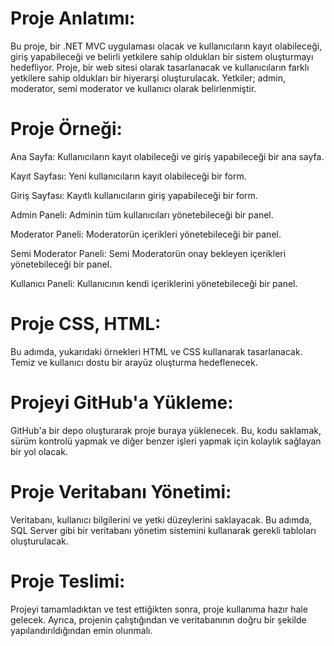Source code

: <h1><b>Proje Anlatımı:</b></h1><p>
Bu proje, bir .NET MVC uygulaması olacak ve kullanıcıların kayıt olabileceği, giriş yapabileceği ve belirli yetkilere sahip oldukları bir sistem oluşturmayı hedefliyor. Proje, bir web sitesi olarak tasarlanacak ve kullanıcıların farklı yetkilere sahip oldukları bir hiyerarşi oluşturulacak. Yetkiler; admin, moderator, semi moderator ve kullanıcı olarak belirlenmiştir.

<h1><b>Proje Örneği:</b></h1><p>
Ana Sayfa: Kullanıcıların kayıt olabileceği ve giriş yapabileceği bir ana sayfa.<p>
Kayıt Sayfası: Yeni kullanıcıların kayıt olabileceği bir form.<p>
Giriş Sayfası: Kayıtlı kullanıcıların giriş yapabileceği bir form.<p>
Admin Paneli: Adminin tüm kullanıcıları yönetebileceği bir panel.<p>
Moderator Paneli: Moderatorün içerikleri yönetebileceği bir panel.<p>
Semi Moderator Paneli: Semi Moderatorün onay bekleyen içerikleri yönetebileceği bir panel.<p>
Kullanıcı Paneli: Kullanıcının kendi içeriklerini yönetebileceği bir panel.<p>
<h1><b>Proje CSS, HTML:</b></h1><p>
Bu adımda, yukarıdaki örnekleri HTML ve CSS kullanarak tasarlanacak. Temiz ve kullanıcı dostu bir arayüz oluşturma hedeflenecek.<p>

<h1><b>Projeyi GitHub'a Yükleme:</b></h1><p>
GitHub'a bir depo oluşturarak proje buraya yüklenecek. Bu, kodu saklamak, sürüm kontrolü yapmak ve diğer benzer işleri yapmak için kolaylık sağlayan bir yol olacak.<p>

<h1><b>Proje Veritabanı Yönetimi:</b></h1><p>
Veritabanı, kullanıcı bilgilerini ve yetki düzeylerini saklayacak. Bu adımda, SQL Server gibi bir veritabanı yönetim sistemini kullanarak gerekli tabloları oluşturulacak.<p>

<h1><b>Proje Teslimi:</b></h1><p>
Projeyi tamamladıktan ve test ettiğikten sonra, proje kullanıma hazır hale gelecek. Ayrıca, projenin çalıştığından ve veritabanının doğru bir şekilde yapılandırıldığından emin olunmalı.<p>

Work instruction:
Using the records above, restate word for word the lines from the one with "Bu proje, bir" through the one with "<h1><b>Proje Veritabanı Yönetimi:</b></h1><p>", both included.

Result:
Bu proje, bir .NET MVC uygulaması olacak ve kullanıcıların kayıt olabileceği, giriş yapabileceği ve belirli yetkilere sahip oldukları bir sistem oluşturmayı hedefliyor. Proje, bir web sitesi olarak tasarlanacak ve kullanıcıların farklı yetkilere sahip oldukları bir hiyerarşi oluşturulacak. Yetkiler; admin, moderator, semi moderator ve kullanıcı olarak belirlenmiştir.

<h1><b>Proje Örneği:</b></h1><p>
Ana Sayfa: Kullanıcıların kayıt olabileceği ve giriş yapabileceği bir ana sayfa.<p>
Kayıt Sayfası: Yeni kullanıcıların kayıt olabileceği bir form.<p>
Giriş Sayfası: Kayıtlı kullanıcıların giriş yapabileceği bir form.<p>
Admin Paneli: Adminin tüm kullanıcıları yönetebileceği bir panel.<p>
Moderator Paneli: Moderatorün içerikleri yönetebileceği bir panel.<p>
Semi Moderator Paneli: Semi Moderatorün onay bekleyen içerikleri yönetebileceği bir panel.<p>
Kullanıcı Paneli: Kullanıcının kendi içeriklerini yönetebileceği bir panel.<p>
<h1><b>Proje CSS, HTML:</b></h1><p>
Bu adımda, yukarıdaki örnekleri HTML ve CSS kullanarak tasarlanacak. Temiz ve kullanıcı dostu bir arayüz oluşturma hedeflenecek.<p>

<h1><b>Projeyi GitHub'a Yükleme:</b></h1><p>
GitHub'a bir depo oluşturarak proje buraya yüklenecek. Bu, kodu saklamak, sürüm kontrolü yapmak ve diğer benzer işleri yapmak için kolaylık sağlayan bir yol olacak.<p>

<h1><b>Proje Veritabanı Yönetimi:</b></h1><p>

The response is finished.